Demand for computing power driven by smart manufacturing, electric vehicles and smart cities remains strong and is expected to keep increasing, Hon Hai Precision Industry Co (鴻海精密) chairman Young Liu (劉揚偉) said yesterday.
At a time when many people are reluctant to take low-paying jobs, combining artificial intelligence (AI) and robotics offers a viable solution for business transformation, Liu said.
In his keynote speech at the Computex trade show in Taipei, Liu said that Hon Hai, also known as Foxconn Technology Group (富士康科技集團), is developing a new generation of AI robots that go beyond simple hands and eyes.
Photo: I-hwa Cheng, AFP
By using Nvidia Corp’s Omniverse platform to equip the robots with brains trained through millions of simulations, they could be instantly effective in the real world and capable of transforming the manufacturing sector and supply chains, he said.

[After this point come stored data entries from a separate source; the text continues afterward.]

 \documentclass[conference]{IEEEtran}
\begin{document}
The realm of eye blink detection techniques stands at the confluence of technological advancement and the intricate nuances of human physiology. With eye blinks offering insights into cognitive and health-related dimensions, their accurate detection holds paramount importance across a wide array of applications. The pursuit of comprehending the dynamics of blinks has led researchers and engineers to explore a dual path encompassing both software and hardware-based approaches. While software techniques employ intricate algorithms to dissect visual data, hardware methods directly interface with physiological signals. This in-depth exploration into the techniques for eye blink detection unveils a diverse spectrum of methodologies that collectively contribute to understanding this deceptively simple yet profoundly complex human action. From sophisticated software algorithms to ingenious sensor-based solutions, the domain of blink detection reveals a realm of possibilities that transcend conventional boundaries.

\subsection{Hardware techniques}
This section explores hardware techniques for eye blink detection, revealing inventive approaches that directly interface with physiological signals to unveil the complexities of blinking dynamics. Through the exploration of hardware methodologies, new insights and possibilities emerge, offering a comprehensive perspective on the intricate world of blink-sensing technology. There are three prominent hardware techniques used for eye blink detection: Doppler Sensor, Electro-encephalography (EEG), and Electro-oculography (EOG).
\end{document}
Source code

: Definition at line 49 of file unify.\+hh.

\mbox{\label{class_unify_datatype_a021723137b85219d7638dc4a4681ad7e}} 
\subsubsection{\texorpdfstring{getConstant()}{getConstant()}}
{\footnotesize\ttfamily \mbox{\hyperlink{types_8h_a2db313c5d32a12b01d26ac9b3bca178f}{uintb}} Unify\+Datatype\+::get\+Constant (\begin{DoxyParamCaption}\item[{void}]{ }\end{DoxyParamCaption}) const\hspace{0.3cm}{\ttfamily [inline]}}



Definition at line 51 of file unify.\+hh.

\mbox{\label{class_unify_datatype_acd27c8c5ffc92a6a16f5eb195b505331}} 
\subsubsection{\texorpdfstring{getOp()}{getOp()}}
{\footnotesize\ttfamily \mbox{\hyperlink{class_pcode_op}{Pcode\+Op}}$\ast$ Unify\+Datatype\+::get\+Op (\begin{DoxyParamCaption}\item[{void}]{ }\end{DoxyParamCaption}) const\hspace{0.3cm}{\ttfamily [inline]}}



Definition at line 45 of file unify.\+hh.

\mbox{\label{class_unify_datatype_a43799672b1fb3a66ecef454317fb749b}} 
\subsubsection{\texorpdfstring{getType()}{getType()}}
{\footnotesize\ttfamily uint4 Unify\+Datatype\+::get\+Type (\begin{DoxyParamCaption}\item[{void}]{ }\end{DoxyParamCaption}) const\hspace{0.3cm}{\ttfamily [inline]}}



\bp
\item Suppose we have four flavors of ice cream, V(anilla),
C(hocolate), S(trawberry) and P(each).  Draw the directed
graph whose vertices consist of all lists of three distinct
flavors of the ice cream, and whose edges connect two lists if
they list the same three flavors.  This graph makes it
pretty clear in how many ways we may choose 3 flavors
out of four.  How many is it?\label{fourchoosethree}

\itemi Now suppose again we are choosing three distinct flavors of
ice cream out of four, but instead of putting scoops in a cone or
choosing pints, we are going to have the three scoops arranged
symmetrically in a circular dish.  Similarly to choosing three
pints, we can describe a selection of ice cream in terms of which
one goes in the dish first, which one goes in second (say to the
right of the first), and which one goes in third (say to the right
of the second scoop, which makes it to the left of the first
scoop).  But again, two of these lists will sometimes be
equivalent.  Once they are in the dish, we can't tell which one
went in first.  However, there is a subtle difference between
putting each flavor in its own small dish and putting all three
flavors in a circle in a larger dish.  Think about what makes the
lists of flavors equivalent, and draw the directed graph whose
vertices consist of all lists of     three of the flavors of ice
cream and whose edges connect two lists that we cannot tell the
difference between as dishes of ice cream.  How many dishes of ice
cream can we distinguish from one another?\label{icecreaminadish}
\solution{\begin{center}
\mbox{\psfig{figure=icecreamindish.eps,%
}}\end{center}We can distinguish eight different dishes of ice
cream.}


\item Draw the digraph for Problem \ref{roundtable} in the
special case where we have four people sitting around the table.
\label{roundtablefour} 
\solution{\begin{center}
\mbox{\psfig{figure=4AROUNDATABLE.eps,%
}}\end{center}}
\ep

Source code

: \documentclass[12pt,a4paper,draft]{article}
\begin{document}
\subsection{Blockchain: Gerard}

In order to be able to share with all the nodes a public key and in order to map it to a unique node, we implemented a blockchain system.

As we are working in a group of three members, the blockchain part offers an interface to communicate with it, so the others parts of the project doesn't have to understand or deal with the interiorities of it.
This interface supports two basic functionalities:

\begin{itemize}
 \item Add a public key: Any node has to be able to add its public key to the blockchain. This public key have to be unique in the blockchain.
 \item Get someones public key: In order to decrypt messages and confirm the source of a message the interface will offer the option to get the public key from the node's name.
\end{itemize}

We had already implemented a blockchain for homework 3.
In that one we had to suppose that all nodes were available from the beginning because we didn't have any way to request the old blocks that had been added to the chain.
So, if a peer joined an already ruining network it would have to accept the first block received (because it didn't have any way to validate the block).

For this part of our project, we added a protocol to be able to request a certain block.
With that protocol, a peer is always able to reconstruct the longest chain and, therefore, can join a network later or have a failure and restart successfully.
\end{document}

Factories would adopt extensive AI technologies to capture expert knowledge in areas such as defect resolution and equipment adjustments, with generative AI already handling 80 percent of the tasks, freeing humans to enable them to focus on high-value-work, he said.
These AI agents can learn, adapt and coordinate production, improving cycle time by more than 10 percent while generating tokens — the smallest unit of computation — laying the foundation for agentic AI and scaling expertise across factories, he said.
In addition to factory transformation, Hon Hai is developing smart electric vehicles (EVs) and smart city initiatives, with its electric buses — equipped with sensors to collect street data to be used in smart city applications — already operating in Kaohsiung, Liu said.
Hon Hai uses Nvidia technologies for smart cities, smart manufacturing and EVs, while it uses the Omniverse digital twin platform to build AI factories, he said.
The Omniverse enables developers to build AI-powered tools and services for industrial digitalization. With it, Hon Hai can simulate millions of training cycles, allowing robots to think and operate almost immediately upon deployment, Liu said.
Nvidia chief executive officer Jensen Huang (黃仁勳) later joined Liu as a special guest during the keynote speech.
The products that Nvidia developed with its Taiwanese supply chain partners are highly complex, with the GB200 servers — built in collaboration with Hon Hai — containing 1.2 million components, weighing nearly 2 tonnes and valued at US$2 million to US$3 million per stack, Huang said.